L’orchestrazione è la vera sfida nell’utilizzo delle piattaforme cloud

A Massimo Ficagna, Senior Advisor Osservatori Digital Innovation, è toccato invece il compito di fare il punto sullo stato dell’arte dell’Hybrid IT. «Il sistema informativo sta cambiando la sua struttura – ha spiegato Ficagna – con le aziende che preferiscono approcci sempre più ibridi per la gestione dei dati». A confermare questo trend sono i numeri sugli investimenti in infrastrutture IT, che nel 2017 hanno sfiorato quota 2 miliardi di euro (in crescita del 18% rispetto al 2016). Più nel dettaglio, per quanto concerne il settore del cloud pubblico (i cui investimenti ammontano a quota 978 milioni), il 12% delle risorse sono state investite in ambito PaaS (Platform as a Service), il 42% nell’area IaaS (Infrastrucuture as a Service) mentre il 46% nel comparto SaaS (Software as a Service).

Fatto salvo questo scenario, «la vera sfida nell’utilizzo delle piattaforme cloud – continua Ficagna – riguarda l’orchestrazione dei servizi». Una fotografia scattata dall’Osservatorio Cloud & Ict as a Service, su un campione di 163 grandi imprese, mostra lo stato attuale e futuro dell’attuazione di servizi cloud all’interno delle aziende.
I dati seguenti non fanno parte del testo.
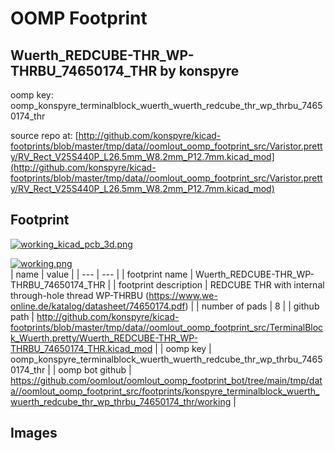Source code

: # OOMP Footprint  
## Wuerth_REDCUBE-THR_WP-THRBU_74650174_THR  by konspyre  
  
oomp key: oomp_konspyre_terminalblock_wuerth_wuerth_redcube_thr_wp_thrbu_74650174_thr  
  
source repo at: [http://github.com/konspyre/kicad-footprints/blob/master/tmp/data//oomlout_oomp_footprint_src/Varistor.pretty/RV_Rect_V25S440P_L26.5mm_W8.2mm_P12.7mm.kicad_mod](http://github.com/konspyre/kicad-footprints/blob/master/tmp/data//oomlout_oomp_footprint_src/Varistor.pretty/RV_Rect_V25S440P_L26.5mm_W8.2mm_P12.7mm.kicad_mod)  
## Footprint  
  
[![working_kicad_pcb_3d.png](working_kicad_pcb_3d_600.png)](working_kicad_pcb_3d.png)  
  
[![working.png](working_600.png)](working.png)  
| name | value | 
| --- | --- | 
| footprint name | Wuerth_REDCUBE-THR_WP-THRBU_74650174_THR | 
| footprint description | REDCUBE THR with internal through-hole thread WP-THRBU (https://www.we-online.de/katalog/datasheet/74650174.pdf) | 
| number of pads | 8 | 
| github path | http://github.com/konspyre/kicad-footprints/blob/master/tmp/data//oomlout_oomp_footprint_src/TerminalBlock_Wuerth.pretty/Wuerth_REDCUBE-THR_WP-THRBU_74650174_THR.kicad_mod | 
| oomp key | oomp_konspyre_terminalblock_wuerth_wuerth_redcube_thr_wp_thrbu_74650174_thr | 
| oomp bot github | https://github.com/oomlout/oomlout_oomp_footprint_bot/tree/main/tmp/data//oomlout_oomp_footprint_src/footprints/konspyre_terminalblock_wuerth_wuerth_redcube_thr_wp_thrbu_74650174_thr/working | 
## Images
Si scopre così che buona parte di esse utilizza già i servizi della nuvola per attività di office automation, posta elettronica certificata, storage e backup; mentre altrettante prevedono di introdurre il cloud per gestire software di intelligenza artificiale, potenziare la sicurezza, analizzare e valorizzare la grade mole di dati prodotta.
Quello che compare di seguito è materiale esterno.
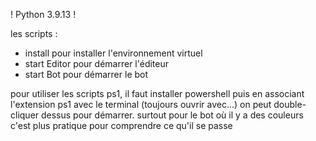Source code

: ! Python 3.9.13 !<br/>

les scripts :
- install pour installer l'environnement virtuel 
- start Editor pour démarrer l'éditeur
- start Bot pour démarrer le bot

pour utiliser les scripts ps1, il faut installer powershell
puis en associant l'extension ps1 avec le terminal (toujours ouvrir avec...) on peut double-cliquer dessus pour démarrer.
surtout pour le bot où il y a des couleurs c'est plus pratique pour comprendre ce qu'il se passe
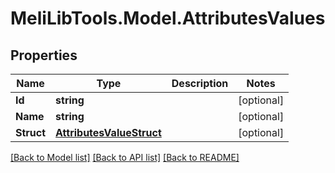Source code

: # MeliLibTools.Model.AttributesValues
## Properties

Name | Type | Description | Notes
------------ | ------------- | ------------- | -------------
**Id** | **string** |  | [optional] 
**Name** | **string** |  | [optional] 
**Struct** | [**AttributesValueStruct**](AttributesValueStruct.md) |  | [optional] 

[[Back to Model list]](../README.md#documentation-for-models) [[Back to API list]](../README.md#documentation-for-api-endpoints) [[Back to README]](../README.md)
Al di là dei numeri, però, l’obiettivo per le aziende resta la capacità di integrare modelli “on premise” e modelli “cloud”, prerogativa fondamentale per sviluppare sistemi informativi ibridi.

La digital transformation delle imprese nei focus di Fujitsu

Chi vuole accompagnare le aziende in questo percorso di trasformazione è Fujitsu, che ha sviluppato soluzioni in grado di rispondere alle diverse esigenze di digitalizzazione delle aziende. «Oggi la trasformazione digitale è una priorità per la maggior parte delle industrie».
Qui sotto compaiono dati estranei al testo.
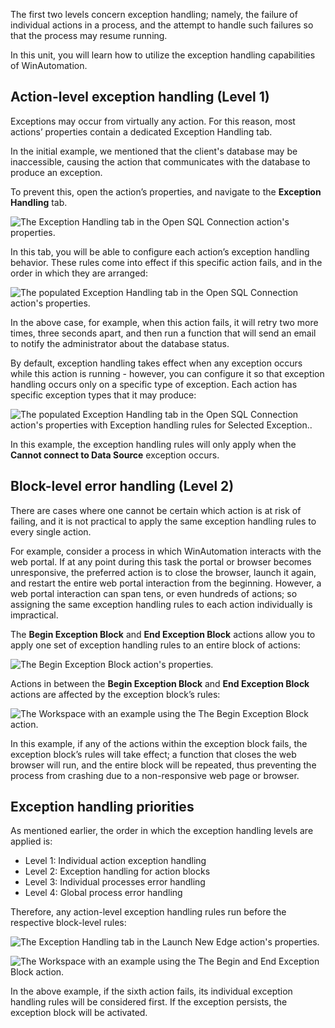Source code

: The first two levels concern exception handling; namely, the failure of individual actions in a process, and the attempt to handle such failures so that the process may resume running.

In this unit, you will learn how to utilize the exception handling capabilities of WinAutomation.

## Action-level exception handling (Level 1)

Exceptions may occur from virtually any action. For this reason, most actions’ properties contain a dedicated Exception Handling tab.

In the initial example, we mentioned that the client's database may be inaccessible, causing the action that communicates with the database to produce an exception.

To prevent this, open the action’s properties, and navigate to the **Exception Handling** tab.

![The Exception Handling tab in the Open SQL Connection action's properties.](..\media\open-sql-connection-action-properties.png)

In this tab, you will be able to configure each action’s exception handling behavior. These rules come into effect if this specific action fails, and in the order in which they are arranged:

![The populated Exception Handling tab in the Open SQL Connection action's properties.](..\media\open-sql-connection-action-properties-all-exceptions.png)

In the above case, for example, when this action fails, it will retry two more times, three seconds apart, and then run a function that will send an email to notify the administrator about the database status.

By default, exception handling takes effect when any exception occurs while this action is running - however, you can configure it so that exception handling occurs only on a specific type of exception. Each action has specific exception types that it may produce:

![The populated Exception Handling tab in the Open SQL Connection action's properties with Exception handling rules for Selected Exception..](..\media\open-sql-connection-action-properties-selected-exception.png)

In this example, the exception handling rules will only apply when the **Cannot connect to Data Source** exception occurs.

## Block-level error handling (Level 2)

There are cases where one cannot be certain which action is at risk of failing, and it is not practical to apply the same exception handling rules to every single action.

For example, consider a process in which WinAutomation interacts with the web portal. If at any point during this task the portal or browser becomes unresponsive, the preferred action is to close the browser, launch it again, and restart the entire web portal interaction from the beginning. However, a web portal interaction can span tens, or even hundreds of actions; so assigning the same exception handling rules to each action individually is impractical.

The **Begin Exception Block** and **End Exception Block** actions allow you to apply one set of exception handling rules to an entire block of actions:

![The Begin Exception Block action's properties.](..\media\begin-exception-block-action-properties.png)

Actions in between the **Begin Exception Block** and **End Exception Block** actions are affected by the exception block’s rules:

![The Workspace with an example using the The Begin Exception Block action.](..\media\exception-block-workspace.png)

In this example, if any of the actions within the exception block fails, the exception block’s rules will take effect; a function that closes the web browser will run, and the entire block will be repeated, thus preventing the process from crashing due to a non-responsive web page or browser.

## Exception handling priorities

As mentioned earlier, the order in which the exception handling levels are applied is:

- Level 1: Individual action exception handling
- Level 2: Exception handling for action blocks
- Level 3: Individual processes error handling
- Level 4: Global process error handling

Therefore, any action-level exception handling rules run before the respective block-level rules:

![The Exception Handling tab in the Launch New Edge action's properties.](..\media\launch-new-edge-action-properties.png)

![The Workspace with an example using the The Begin and End Exception Block action.](..\media\launch-new-edge-action-workspace.png)

In the above example, if the sixth action fails, its individual exception handling rules will be considered first. If the exception persists, the exception block will be activated.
Ha sottolineato Federico Riboldi, Business Program Manager Marketing di Fujitsu Italia. «È grazie alla digitalizzazione che i manager avranno maggior controllo e agilità nelle operazioni». La traduzione pratica di questo concetto è un modello di business cosiddetto “iperconnesso”, in grado cioè di mettere in contatto persone, cose e informazioni, all’interno di un ecosistema che si muove verso la completa digitalizzazione dei processi produttivi.

A giocare un ruolo strategico verso la digitalizzazione delle imprese, secondo Riboldi, saranno i modelli IT ibridi, quelli cioè capaci di orchestrare servizi a cavallo tra l’IT tradizionale e la tecnologia cloud. Una sorta di ponte di collegamento tra i due modelli. Per questo Fujitsu ha sviluppato una piattaforma che consente di raccogliere, condividere e utilizzare l’enorme quantità di dati generati da sensori e dispositivi. Si tratta di K5 una piattaforma cloud moderna e innovativa in grado di fornire alle aziende quel supporto necessario per affrontare la natura sfaccettata della trasformazione digitale.

Chi ha sposato la strategia dell’Hybrid IT insieme a Fujitsu è Intel, realizzando tra l’altro una nuova tipologia di server.

Il motivo lo ha spiegato in chiusura di convegno Carmine Stragraprede, Data Center Group South Europe Sales Manager Intel: «Negli ultimi dieci anni la vendita diretta di server nel mercato italiano si è ridotto a un quarto del totale». E poi ha aggiunto: «Da da qui al 2021, circa l’80% delle applicazioni business verrà erogata in formato cloud».